McDermott’s work is divided into four conceptual categories: “Trouble,” “Hope,” “Desire,” and “Control,” and it maps those categories onto the story of the boyhood and coming-of-age of George Johnson Jr. in 1970s and ’80s upstate New York. Young George’s father’s dreams of big-league baseball ended when he accidentally got his girlfriend, Mary Goldberg, pregnant. As McDermott opens his story, George Sr. is a widower, his wife and daughter having died in a car accident. He’s working a spiritless local job and trying his best to raise his son, who’s also beginning to have dreams of escaping small-town life. McDermott paints an effective, touching portrait of the relationship between George Sr. and Jr., skillfully catching the realistic tension between affection and boundary-testing conflict. The two clash over George Jr.’s willfulness and youthful misbehaviors and bond over baseball and a shared outlook on life. They begin a rabbit-breeding business together, and the father beams with pride when the son is valedictorian of his class in 1977. In an economically paced series of scenes, young George goes away to college and broadens his experience of life while his father stays working at his job.

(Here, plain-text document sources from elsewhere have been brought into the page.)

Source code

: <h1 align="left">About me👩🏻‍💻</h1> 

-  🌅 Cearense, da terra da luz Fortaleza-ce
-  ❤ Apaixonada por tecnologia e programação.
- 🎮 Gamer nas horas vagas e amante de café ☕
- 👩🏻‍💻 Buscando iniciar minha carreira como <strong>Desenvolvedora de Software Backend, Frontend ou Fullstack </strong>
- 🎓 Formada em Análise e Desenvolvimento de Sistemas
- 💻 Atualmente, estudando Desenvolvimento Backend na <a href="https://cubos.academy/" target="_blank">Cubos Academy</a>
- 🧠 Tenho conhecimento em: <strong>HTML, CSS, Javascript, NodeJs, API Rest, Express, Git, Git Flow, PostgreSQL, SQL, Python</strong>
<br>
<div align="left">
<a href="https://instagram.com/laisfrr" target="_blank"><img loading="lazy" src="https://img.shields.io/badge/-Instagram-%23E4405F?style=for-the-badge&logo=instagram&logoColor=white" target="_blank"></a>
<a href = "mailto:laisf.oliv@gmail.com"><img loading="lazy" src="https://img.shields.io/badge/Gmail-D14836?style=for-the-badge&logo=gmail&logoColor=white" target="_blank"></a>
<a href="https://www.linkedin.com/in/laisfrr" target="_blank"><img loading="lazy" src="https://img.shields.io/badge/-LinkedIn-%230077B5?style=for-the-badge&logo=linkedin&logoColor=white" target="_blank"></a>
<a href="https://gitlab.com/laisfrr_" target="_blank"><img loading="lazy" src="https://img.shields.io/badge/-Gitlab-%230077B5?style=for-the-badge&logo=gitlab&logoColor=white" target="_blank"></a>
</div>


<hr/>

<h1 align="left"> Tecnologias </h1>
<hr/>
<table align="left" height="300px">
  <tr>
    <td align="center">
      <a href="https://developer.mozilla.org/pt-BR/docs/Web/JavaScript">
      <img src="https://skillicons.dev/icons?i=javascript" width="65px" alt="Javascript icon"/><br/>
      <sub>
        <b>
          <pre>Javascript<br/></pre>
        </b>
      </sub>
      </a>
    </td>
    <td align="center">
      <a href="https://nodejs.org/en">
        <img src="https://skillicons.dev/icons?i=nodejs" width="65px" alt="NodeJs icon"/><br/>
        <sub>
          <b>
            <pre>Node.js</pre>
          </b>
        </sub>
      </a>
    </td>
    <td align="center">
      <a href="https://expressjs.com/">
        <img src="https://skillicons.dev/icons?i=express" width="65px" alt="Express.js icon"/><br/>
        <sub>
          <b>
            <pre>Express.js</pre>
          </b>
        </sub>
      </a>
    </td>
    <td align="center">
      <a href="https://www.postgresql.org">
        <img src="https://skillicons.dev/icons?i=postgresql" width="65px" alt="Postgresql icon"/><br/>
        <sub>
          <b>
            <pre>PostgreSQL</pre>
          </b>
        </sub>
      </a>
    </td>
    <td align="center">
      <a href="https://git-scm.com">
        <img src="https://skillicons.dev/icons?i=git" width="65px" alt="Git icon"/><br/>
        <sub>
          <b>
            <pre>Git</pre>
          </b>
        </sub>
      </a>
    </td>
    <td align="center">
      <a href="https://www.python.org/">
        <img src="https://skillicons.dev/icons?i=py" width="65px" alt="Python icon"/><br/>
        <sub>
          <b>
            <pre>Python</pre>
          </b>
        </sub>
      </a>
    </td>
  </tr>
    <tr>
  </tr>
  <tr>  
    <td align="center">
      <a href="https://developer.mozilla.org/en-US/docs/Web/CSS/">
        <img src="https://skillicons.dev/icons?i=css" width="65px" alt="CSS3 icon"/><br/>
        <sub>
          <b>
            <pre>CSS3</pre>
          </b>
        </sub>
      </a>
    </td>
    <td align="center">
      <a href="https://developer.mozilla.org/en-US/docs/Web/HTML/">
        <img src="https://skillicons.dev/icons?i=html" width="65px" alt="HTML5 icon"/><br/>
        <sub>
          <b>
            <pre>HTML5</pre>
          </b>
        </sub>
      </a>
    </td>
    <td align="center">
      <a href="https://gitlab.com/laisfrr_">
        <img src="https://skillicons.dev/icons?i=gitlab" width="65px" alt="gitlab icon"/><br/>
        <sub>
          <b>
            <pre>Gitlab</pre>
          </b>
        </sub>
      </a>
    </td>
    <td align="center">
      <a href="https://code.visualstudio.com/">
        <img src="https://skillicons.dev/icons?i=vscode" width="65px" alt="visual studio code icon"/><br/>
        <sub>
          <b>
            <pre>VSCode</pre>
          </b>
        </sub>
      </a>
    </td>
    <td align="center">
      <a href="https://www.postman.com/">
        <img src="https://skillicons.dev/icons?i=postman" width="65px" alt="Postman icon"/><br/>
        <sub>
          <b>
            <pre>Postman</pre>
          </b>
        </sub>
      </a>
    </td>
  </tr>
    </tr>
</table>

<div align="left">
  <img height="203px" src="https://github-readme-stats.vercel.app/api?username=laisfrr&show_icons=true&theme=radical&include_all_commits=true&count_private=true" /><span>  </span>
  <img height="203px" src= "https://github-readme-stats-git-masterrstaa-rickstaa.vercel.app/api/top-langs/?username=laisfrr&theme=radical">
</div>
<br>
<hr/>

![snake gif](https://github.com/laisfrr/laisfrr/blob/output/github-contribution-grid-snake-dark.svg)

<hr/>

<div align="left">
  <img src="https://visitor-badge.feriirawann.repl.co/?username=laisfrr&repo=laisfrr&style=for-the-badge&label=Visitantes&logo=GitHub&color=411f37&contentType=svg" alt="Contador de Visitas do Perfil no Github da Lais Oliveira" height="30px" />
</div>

The novel’s later segments lack the forward momentum of the earlier coming-of-age sections; George Jr. finds himself in a corporate job every bit as restrictive as his father’s and impulsively decides to break the family pattern (“My father’s given me a good example of how not to live,” he tells one of his bosses). Overall, McDermott does a smooth job of incorporating the politics and pop culture of his story’s setting. Although he never quite succeeds in making George Jr. anywhere near as sympathetic a character as his father, he populates the peripheries of his story with colorful secondary characters, including one, Ursula Brombecker (“long-time Village matriarch and self-proclaimed repository of Salt Point’s oral history”), who commands every scene she's in.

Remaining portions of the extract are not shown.